> _Required work_
Pick out every line in the data below that holds "chevronIconSize".

Data records
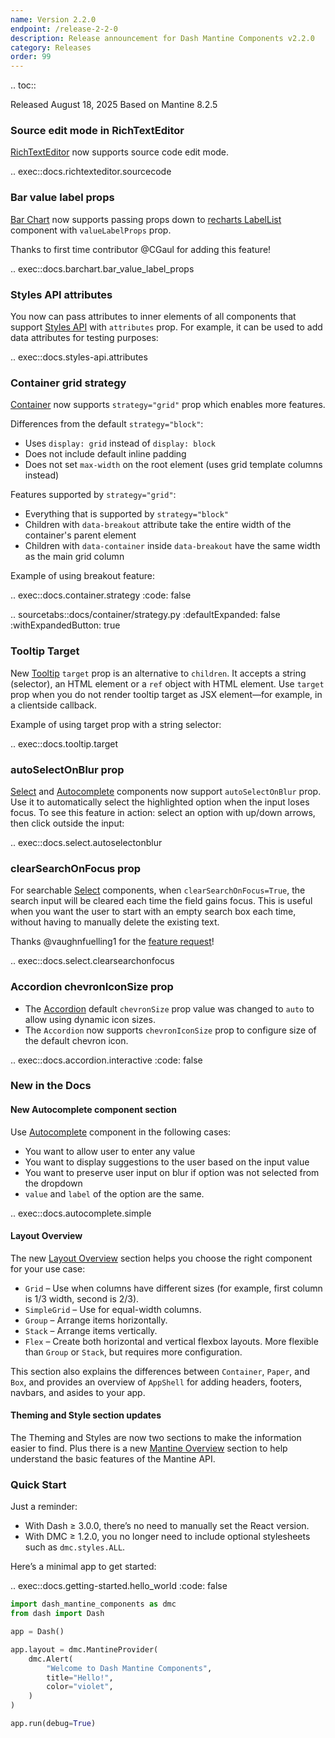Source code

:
 ```yaml
---
name: Version 2.2.0
endpoint: /release-2-2-0
description: Release announcement for Dash Mantine Components v2.2.0
category: Releases
order: 99
---
```


.. toc::

Released August 18, 2025
Based on Mantine 8.2.5


### Source edit mode in RichTextEditor

[RichTextEditor](/components/richtexteditor) now supports source code edit mode.

.. exec::docs.richtexteditor.sourcecode


 
### Bar value label props

[Bar Chart](/components/barchart) now supports passing props down to [recharts LabelList](https://recharts.org/en-US/api/LabelList) component with `valueLabelProps` prop. 

Thanks to first time contributor @CGaul for adding this feature! 

.. exec::docs.barchart.bar_value_label_props



### Styles API attributes
You now can pass attributes to inner elements of all components that support [Styles API](/styles-api) with `attributes`
prop. For example, it can be used to add data attributes for testing purposes:

.. exec::docs.styles-api.attributes


### Container grid strategy

 [Container](/components/container) now supports `strategy="grid"` prop which enables more features.

Differences from the default `strategy="block"`:

- Uses `display: grid` instead of `display: block`
- Does not include default inline padding
- Does not set `max-width` on the root element (uses grid template columns instead)

Features supported by `strategy="grid"`:

- Everything that is supported by `strategy="block"`
- Children with `data-breakout` attribute take the entire width of the container's parent element
- Children with `data-container` inside `data-breakout` have the same width as the main grid column

Example of using breakout feature:

.. exec::docs.container.strategy
    :code: false


.. sourcetabs::docs/container/strategy.py
    :defaultExpanded: false
    :withExpandedButton: true


### Tooltip Target

New [Tooltip](/components/tooltip) `target` prop is an alternative to `children`. It accepts a string (selector), an HTML
element or a `ref` object with HTML element. Use `target` prop when you do not render tooltip target as JSX element—for
example, in a clientside callback.

Example of using target prop with a string selector:

.. exec::docs.tooltip.target


### autoSelectOnBlur prop

[Select](/components/select) and [Autocomplete](/components/autocomplete) components now support `autoSelectOnBlur` prop.
Use it to automatically select the highlighted option when the input loses focus. To see this feature in action: select
an option with up/down arrows, then click outside the input:


.. exec::docs.select.autoselectonblur


### clearSearchOnFocus prop

For searchable [Select](/components/select) components, when `clearSearchOnFocus=True`, the search input will be cleared each time the
field gains focus.  This is useful when you want the user to start with an empty search box each time, without having 
to manually delete the existing text.  

Thanks @vaughnfuelling1 for the [feature request](https://github.com/snehilvj/dash-mantine-components/issues/626)!


.. exec::docs.select.clearsearchonfocus


### Accordion chevronIconSize prop
- The [Accordion](/components/accordion) default `chevronSize` prop value was changed to `auto` to allow using dynamic icon sizes.
- The `Accordion` now supports `chevronIconSize` prop to configure size of the default chevron icon.

.. exec::docs.accordion.interactive
    :code: false



### New in the Docs

#### New Autocomplete component section


Use [Autocomplete](/components/autocomplete) component in the following cases:

- You want to allow user to enter any value
- You want to display suggestions to the user based on the input value
- You want to preserve user input on blur if option was not selected from the dropdown
- `value` and `label` of the option are the same.

.. exec::docs.autocomplete.simple

#### Layout Overview

The new [Layout Overview](/layout-overview) section helps you choose the right component for your use case:

* `Grid` – Use when columns have different sizes (for example, first column is 1/3 width, second is 2/3).
* `SimpleGrid` – Use for equal-width columns.
* `Group` – Arrange items horizontally.
* `Stack` – Arrange items vertically.
* `Flex` – Create both horizontal and vertical flexbox layouts. More flexible than `Group` or `Stack`, but requires more configuration.

This section also explains the differences between `Container`, `Paper`, and `Box`, and provides an overview of
`AppShell` for adding headers, footers, navbars, and asides to your app.


#### Theming and Style section updates

The Theming and Styles are now two sections to make the information easier to find.  Plus there is a new
[Mantine Overview](/mantine-overview) section to help understand the basic features of the Mantine API.


### Quick Start

Just a reminder:

* With Dash ≥ 3.0.0, there’s no need to manually set the React version.
* With DMC ≥ 1.2.0, you no longer need to include optional stylesheets such as `dmc.styles.ALL`.

Here’s a minimal app to get started:

.. exec::docs.getting-started.hello_world
   :code: false

```python
import dash_mantine_components as dmc
from dash import Dash

app = Dash()

app.layout = dmc.MantineProvider(
    dmc.Alert(
        "Welcome to Dash Mantine Components",
        title="Hello!",
        color="violet",
    )
)

app.run(debug=True)
```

> _Exercise answer_
### Accordion chevronIconSize prop
- The `Accordion` now supports `chevronIconSize` prop to configure size of the default chevron icon.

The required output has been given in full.